I'm not saying a closed ecosystem is somehow "right" by design, but Apple's proprietary augmentation of Bluetooth sure makes me forget that the watch is using it to talk to my phone or laptop. Maybe its less that closed ecosystems enable cool stuff and more that end-to-end control makes it easier to ensure your cool stuff works properly most of the time.



> closed ecosystems

Closed ecosystems make money very directly by locking in the customer. The vendors will invest heavily in it and it will pay off, hence the "proprietary augmentation of Bluetooth sure makes me forget that the watch is using it". They will not share the tech, by working on an open standards or open tech, because that way the competition profits as well. This is just greed, anti-competitive market abuse, it's not more complicated than that.


not once have I noticed my samsung watch using bluetooth, it connects magically when its near the phone and disconnects when you leave it. Doesn't even matter what phone you use, you could get an iphone.
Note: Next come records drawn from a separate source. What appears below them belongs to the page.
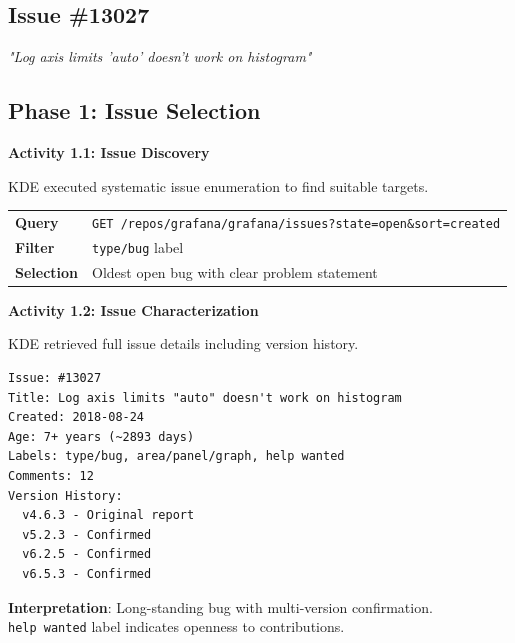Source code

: \documentclass[
    11pt,
    a4paper,
    oneside,
    parskip=full,
    headings=big,
    bibliography=totoc
]{scrartcl}
\newcommand{\code}[1]{\texttt{#1}}
\begin{document}
\subsection{Issue \#13027}

{\itshape\color{black70}"Log axis limits 'auto' doesn't work on histogram"}

\subsection*{Phase 1: Issue Selection}

\begin{actionbox}
    \textbf{Activity 1.1: Issue Discovery}
    
    KDE executed systematic issue enumeration to find suitable targets.
    
    \vspace{0.3cm}
    \begin{tabular}{p{3cm}p{10cm}}
        \textbf{Query} & \code{GET /repos/grafana/grafana/issues?state=open\&sort=created} \\
        \textbf{Filter} & \code{type/bug} label \\
        \textbf{Selection} & Oldest open bug with clear problem statement \\
    \end{tabular}
\end{actionbox}

\begin{actionbox}
    \textbf{Activity 1.2: Issue Characterization}
    
    KDE retrieved full issue details including version history.
    
    \vspace{0.3cm}
    \begin{evidencebox}
    \begin{verbatim}
Issue: #13027
Title: Log axis limits "auto" doesn't work on histogram
Created: 2018-08-24
Age: 7+ years (~2893 days)
Labels: type/bug, area/panel/graph, help wanted
Comments: 12
Version History:
  v4.6.3 - Original report
  v5.2.3 - Confirmed
  v6.2.5 - Confirmed
  v6.5.3 - Confirmed
    \end{verbatim}
    \end{evidencebox}
    
    \vspace{0.3cm}
    \textbf{Interpretation}: Long-standing bug with multi-version confirmation.
    \code{help\ wanted} label indicates openness to contributions.
\end{actionbox}
\end{document}
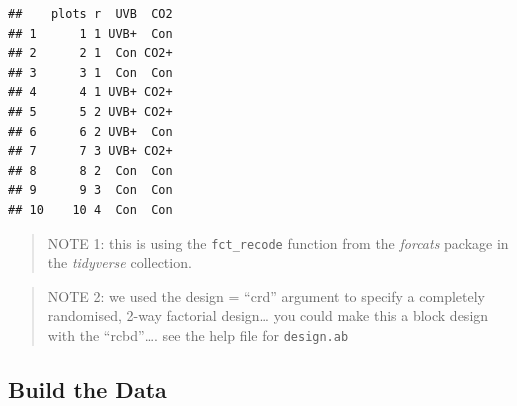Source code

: \documentclass[
]{book}
\begin{document}
\begin{verbatim}
##    plots r  UVB  CO2
## 1      1 1 UVB+  Con
## 2      2 1  Con CO2+
## 3      3 1  Con  Con
## 4      4 1 UVB+ CO2+
## 5      5 2 UVB+ CO2+
## 6      6 2 UVB+  Con
## 7      7 3 UVB+ CO2+
## 8      8 2  Con  Con
## 9      9 3  Con  Con
## 10    10 4  Con  Con
\end{verbatim}

\begin{quote}
NOTE 1: this is using the \texttt{fct\_recode} function from the \emph{forcats} package in the \emph{tidyverse} collection.
\end{quote}

\begin{quote}
NOTE 2: we used the design = ``crd'' argument to specify a completely randomised, 2-way factorial design\ldots{} you could make this a block design with the ``rcbd''\ldots. see the help file for \texttt{design.ab}
\end{quote}

\hypertarget{build-the-data}{%
\subsection{Build the Data}\label{build-the-data}}
\end{document}
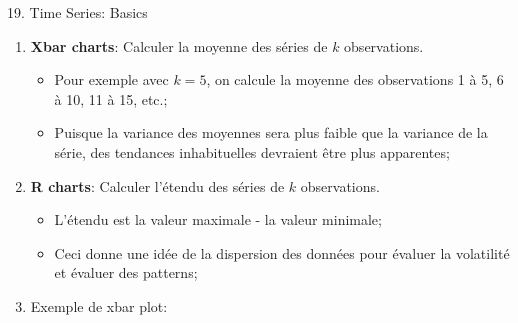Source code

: \documentclass[12pt, titlepage, french]{report}
\begin{document}
\begin{CHPT_SUMM}[label = {timeseries19}]{19. Time Series: Basics}
\begin{enumerate}
\begin{itemize}
		\end{itemize}
	\item[]	\textbf{Xbar charts}: Calculer la moyenne des séries de $k$ observations.
		\begin{itemize}
		\item	Pour exemple avec $k = 5$, on calcule la moyenne des observations 1 à 5, 6 à 10, 11 à 15, etc.;
		\item	Puisque la variance des moyennes sera plus faible que la variance de la série, des tendances inhabituelles devraient être plus apparentes;
		\end{itemize}
	\item[]	\textbf{R charts}: Calculer l'étendu des séries de $k$ observations.
		\begin{itemize}
		\item	L'étendu est la valeur maximale - la valeur minimale;
		\item	Ceci donne une idée de la dispersion des données pour évaluer la volatilité et évaluer des patterns;
		\end{itemize}
	\item[]	Exemple de xbar plot:
	

\end{enumerate}
\end{CHPT_SUMM}
\end{document}
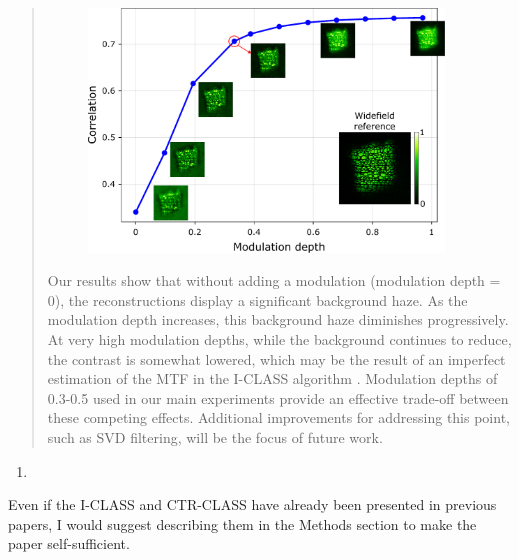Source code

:\documentclass[12pt]{article}
\newenvironment{solved_reviewercomment}
    {\begin{tcolorbox}[width=\linewidth,colback=gray!5,colframe=solved_commentcolor!50,title=Reviewer Comment,left=5pt,right=5pt]}
    {\end{tcolorbox}}
\newenvironment{ourresponse}
    {\begin{tcolorbox}[width=\linewidth,breakable,enhanced,colback=gray!5,colframe=responsecolor!50,title=Response,left=5pt,right=5pt]}
    {\end{tcolorbox}}
\begin{document}
\begin{ourresponse}
\begin{quote}
\begin{figure}[H]
    \centering
    \includegraphics[width=0.93\textwidth]{figures/Figure_S9.pdf}
    \renewcommand{\thefigure}{S9}
    \label{fig_S9}
\end{figure}


Our results show that without adding a modulation (modulation depth = 0), the reconstructions display a significant background haze. As the modulation depth increases, this background haze diminishes progressively. At very high modulation depths, while the background continues to reduce, the contrast is somewhat lowered, which may be the result of an imperfect estimation of the MTF in the I-CLASS algorithm \cite{weinberg2024noninvasive}.  Modulation depths of 0.3-0.5 used in our main experiments provide an effective trade-off between these competing effects. 
Additional improvements for addressing this point, such as SVD filtering, will be the focus of future work.

\end{quote}
\end{ourresponse}


    
\begin{enumerate}[label=\arabic*., resume]
\item \leavevmode
\end{enumerate}
\vspace{-1em}
\begin{solved_reviewercomment}
    Even if the I-CLASS and CTR-CLASS have already been presented in previous papers, I would suggest describing them in the Methods section to make the paper self-sufficient. 
\end{solved_reviewercomment}
\end{document}
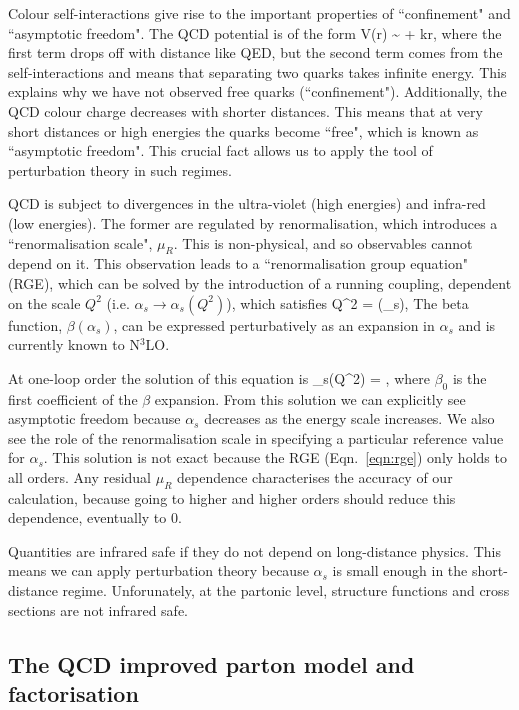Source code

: Colour self-interactions give rise to the important properties of ``confinement" and ``asymptotic freedom". The QCD potential is of the form
\be 
V(r) \sim {} + kr,
\ee
where the first term drops off with distance like QED, but the second term comes from the self-interactions and means that separating two quarks takes infinite energy. This explains why we have not observed free quarks (``confinement"). Additionally, the QCD colour charge decreases with shorter distances. This means that at very short distances or high energies the quarks become ``free", which is known as ``asymptotic freedom". This crucial fact allows us to apply the tool of perturbation theory in such regimes. 

QCD is subject to divergences in the ultra-violet (high energies) and infra-red (low energies). The former are regulated by renormalisation, which introduces a ``renormalisation scale", $\mu_R$. This is non-physical, and so observables cannot depend on it. This observation leads to a ``renormalisation group equation" (RGE), which can be solved by the introduction of a running coupling, dependent on the scale $Q^2$ (i.e. $\alpha_s \to \alpha_s(Q^2)$), which satisfies
\be
\label{eqn:rge}
Q^2  = \beta (\alpha_s),
\ee
The beta function, $\beta(\alpha_s)$, can be expressed perturbatively as an expansion in $\alpha_s$ and is currently known to N$^3$LO.

At one-loop order the solution of this equation is
\be 
\alpha_s(Q^2) = ,
\ee
where $\beta_0$ is the first coefficient of the $\beta$ expansion. From this solution we can explicitly see asymptotic freedom because $\alpha_s$ decreases as the energy scale increases. We also see the role of the renormalisation scale in specifying a particular reference value for $\alpha_s$. This solution is not exact because the RGE (Eqn.~\ref{eqn:rge}) only holds to all orders. Any residual $\mu_R$ dependence characterises the accuracy of our calculation, because going to higher and higher orders should reduce this dependence, eventually to 0.

Quantities are infrared safe if they do not depend on long-distance physics. This means we can apply perturbation theory because $\alpha_s$ is small enough in the short-distance regime. Unforunately, at the partonic level, structure functions and cross sections are not infrared safe. 

\subsection{The QCD improved parton model and factorisation}

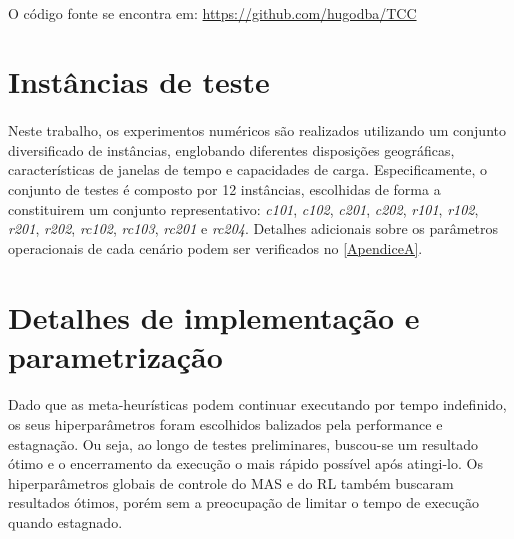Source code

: \paragraph{} O código fonte se encontra em: \href{https://github.com/hugodba/TCC}{https://github.com/hugodba/TCC}


\section{Instâncias de teste}
\label{sec:instancias}

\paragraph{}Neste trabalho, os experimentos numéricos são realizados utilizando um conjunto diversificado de instâncias, englobando diferentes disposições geográficas, características de janelas de tempo e capacidades de carga. Especificamente, o conjunto de testes é composto por 12 instâncias, escolhidas de forma a constituirem um conjunto representativo: \textit{c101}, \textit{c102}, \textit{c201}, \textit{c202}, \textit{r101}, \textit{r102}, \textit{r201}, \textit{r202}, \textit{rc102}, \textit{rc103}, \textit{rc201} e \textit{rc204}. Detalhes adicionais sobre os parâmetros operacionais de cada cenário podem ser verificados no \autoref{ApendiceA}.

\section{Detalhes de implementação e parametrização}
\label{sec:implementacao}

\paragraph{} Dado que as meta-heurísticas podem continuar executando por tempo indefinido, os seus hiperparâmetros foram escolhidos balizados pela performance e estagnação. Ou seja, ao longo de testes preliminares, buscou-se um resultado ótimo e o encerramento da execução o mais rápido possível após atingi-lo. Os hiperparâmetros globais de controle do MAS e do RL também buscaram resultados ótimos, porém sem a preocupação de limitar o tempo de execução quando estagnado.

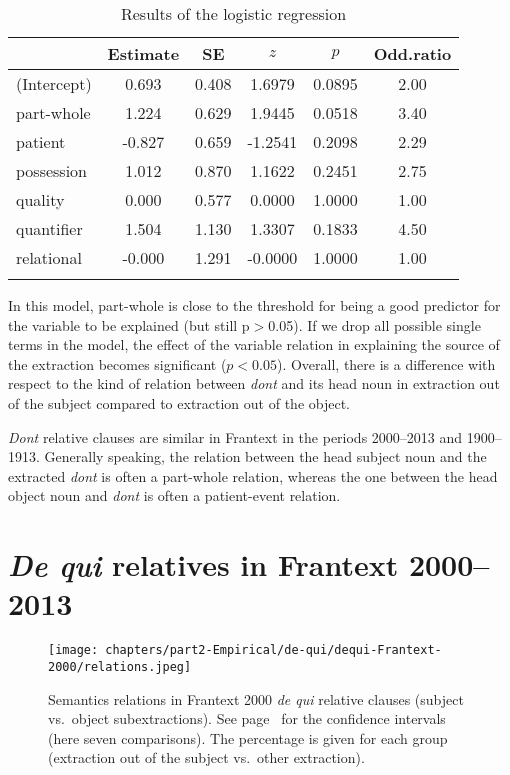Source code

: \begin{table}
\begin{tabular}{l S[table-format=-1.3] S[table-format=1.3] S[table-format=-1.4] S[table-format=1.4] S[table-format=1.2]}
  \lsptoprule
         & {Estimate} & {SE} & {$z$} & {$p$} & {Odd.ratio} \\ 
  \midrule
(Intercept) & 0.693 & 0.408 & 1.6979 & 0.0895 & 2.00 \\ 
   part-whole & 1.224 & 0.629 & 1.9445 & 0.0518 & 3.40 \\ 
   patient & -0.827 & 0.659 & -1.2541 & 0.2098 & 2.29 \\ 
   possession & 1.012 & 0.870 & 1.1622 & 0.2451 & 2.75 \\ 
   quality & 0.000 & 0.577 & 0.0000 & 1.0000 & 1.00 \\ 
   quantifier & 1.504 & 1.130 & 1.3307 & 0.1833 & 4.50 \\ 
   relational & -0.000 & 1.291 & -0.0000 & 1.0000 & 1.00 \\ 
   \lspbottomrule
\end{tabular}
\caption{Results of the logistic regression}
        \label{tab:d1900-relations}
\end{table}

In this model, part-whole is close to the threshold for being a good predictor for the variable to be explained (but still p$>$0.05). If we drop all possible single terms in the model, the effect of the variable relation in explaining the source of the extraction becomes significant ($p<0.05$). Overall, there is a difference with respect to the kind of relation between \emph{dont} and its head noun in extraction out of the subject compared to extraction out of the object.

\emph{Dont} relative clauses are similar in Frantext in the periods 2000--2013 and 1900--1913. Generally speaking, the relation between the head subject noun and the extracted \emph{dont} is often a part-whole relation, whereas the one between the head object noun and \emph{dont} is often a patient-event relation.

\section{\emph{De qui} relatives in Frantext 2000--2013}

\begin{figure}
        \centering
        \texttt{[image: chapters/part2-Empirical/de-qui/dequi-Frantext-2000/relations.jpeg]}
        \caption[Semantic relations in Frantext 2000 \emph{de qui} relative clauses (subject vs.\ object subextractions)]{Semantics relations in Frantext 2000 \emph{de qui} relative clauses (subject vs.\ object subextractions). See page~\pageref{ch:conf-intervals-binomial} for the confidence intervals (here seven comparisons). The percentage is given for each group (extraction out of the subject vs.\ other extraction).}
        \label{fig:dq2000-relations}
\end{figure}

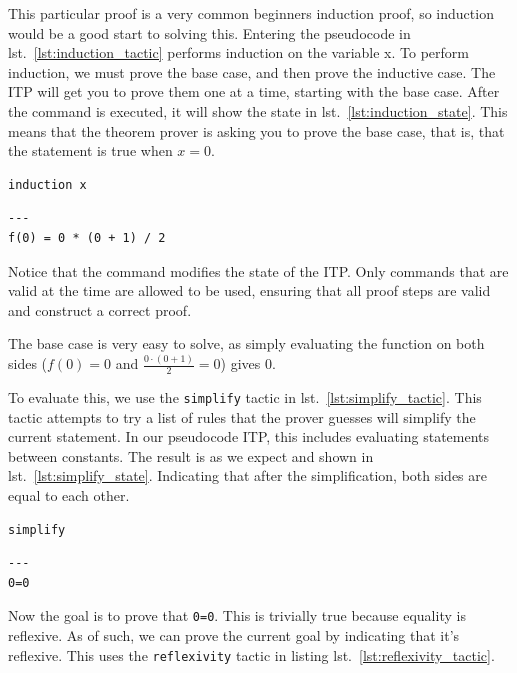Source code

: \documentclass[
]{article}
\newcommand{\passthrough}[1]{#1}
\begin{document}
This particular proof is a very common beginners induction proof, so
induction would be a good start to solving this. Entering the pseudocode
in lst.~\ref{lst:induction_tactic} performs induction on the variable x.
To perform induction, we must prove the base case, and then prove the
inductive case. The ITP will get you to prove them one at a time,
starting with the base case. After the command is executed, it will show
the state in lst.~\ref{lst:induction_state}. This means that the theorem
prover is asking you to prove the base case, that is, that the statement
is true when \(x = 0\).

\begin{lstlisting}[caption={Running the induction tactic}, label=lst:induction_tactic]
induction x
\end{lstlisting}

\begin{lstlisting}[caption={State after the induction tactic}, label=lst:induction_state]
---
f(0) = 0 * (0 + 1) / 2
\end{lstlisting}

Notice that the command modifies the state of the ITP. Only commands
that are valid at the time are allowed to be used, ensuring that all
proof steps are valid and construct a correct proof.

The base case is very easy to solve, as simply evaluating the function
on both sides (\(f(0) = 0\) and \(\frac {0 \cdot (0 + 1)}{2} = 0\))
gives 0.

To evaluate this, we use the \passthrough{\lstinline!simplify!} tactic
in lst.~\ref{lst:simplify_tactic}. This tactic attempts to try a list of
rules that the prover guesses will simplify the current statement. In
our pseudocode ITP, this includes evaluating statements between
constants. The result is as we expect and shown in
lst.~\ref{lst:simplify_state}. Indicating that after the simplification,
both sides are equal to each other.

\begin{lstlisting}[caption={Running the simplify tactic}, label=lst:simplify_tactic]
simplify
\end{lstlisting}

\begin{lstlisting}[caption={State after running the simplify tactic}, label=lst:simplify_state]
---
0=0
\end{lstlisting}

Now the goal is to prove that \passthrough{\lstinline!0=0!}. This is
trivially true because equality is reflexive. As of such, we can prove
the current goal by indicating that it's reflexive. This uses the
\passthrough{\lstinline!reflexivity!} tactic in listing
lst.~\ref{lst:reflexivity_tactic}.
\end{document}

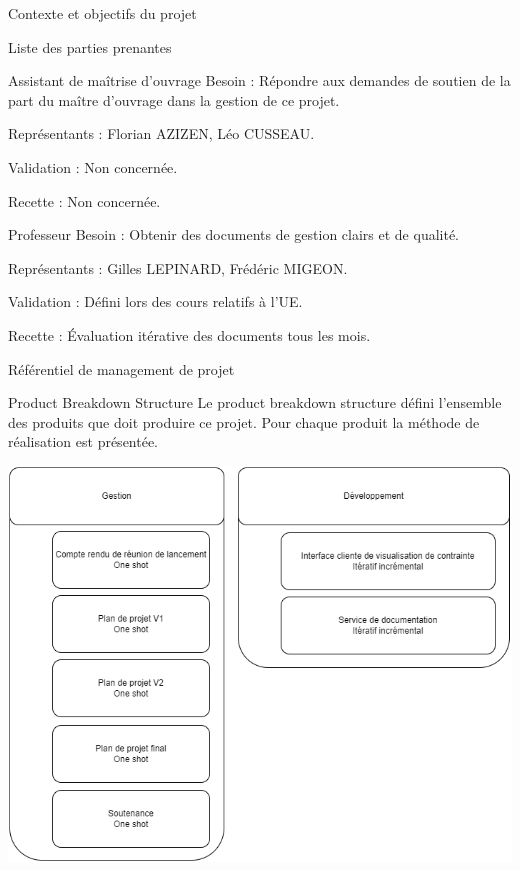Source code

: \documentclass[]{article}
\begin{document}
{\begin{section}{\label{sec:Contexte et objectifs du projet}Contexte et objectifs du projet}
\begin{subsection}{\label{sec:Liste des parties prenantes}Liste des parties prenantes}
         \begin{subsubsection}{\label{sec:Assistant de maîtrise d’ouvrage}Assistant de maîtrise d’ouvrage}
             Besoin : Répondre aux demandes de soutien de la part du maître d'ouvrage dans la gestion de ce projet.

             Représentants : Florian AZIZEN,  Léo CUSSEAU.

             Validation : Non concernée.

             Recette : Non concernée.
         \end{subsubsection}

         \begin{subsubsection}{\label{sec:Professeur}Professeur}
             Besoin : Obtenir des documents de gestion clairs et de qualité.

             Représentants : Gilles LEPINARD, Frédéric MIGEON.

             Validation : Défini lors des cours relatifs à l’UE.

             Recette : Évaluation itérative des documents tous les mois.
         \end{subsubsection}
     \end{subsection}
    \end{section}

    \newpage

    \begin{section}{\label{sec:Référentiel de management de projet}Référentiel de management de projet}
     \begin{subsection}{\label{sec:Product Breakdown Structure}Product Breakdown Structure}
         Le product breakdown structure défini l’ensemble des produits que doit produire ce projet. Pour chaque produit la méthode de réalisation est présentée.

         \includegraphics[scale=0.4]{documents/IMG/PBS}
     \end{subsection} 


\end{section}}
\end{document}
Can't speak for android wear but bluetooth is a pretty invisible protocol, especially when it comes to wearables.

apple does absolutely nothing to make bluetooth invisible and force you to pair it using an iphone based app just like any smart "thing" including apple watch, fitbit, etc.


I think this is more a case of design-by-committee going haywire. It's orthogonal to whether the protocol itself is open or closed, though.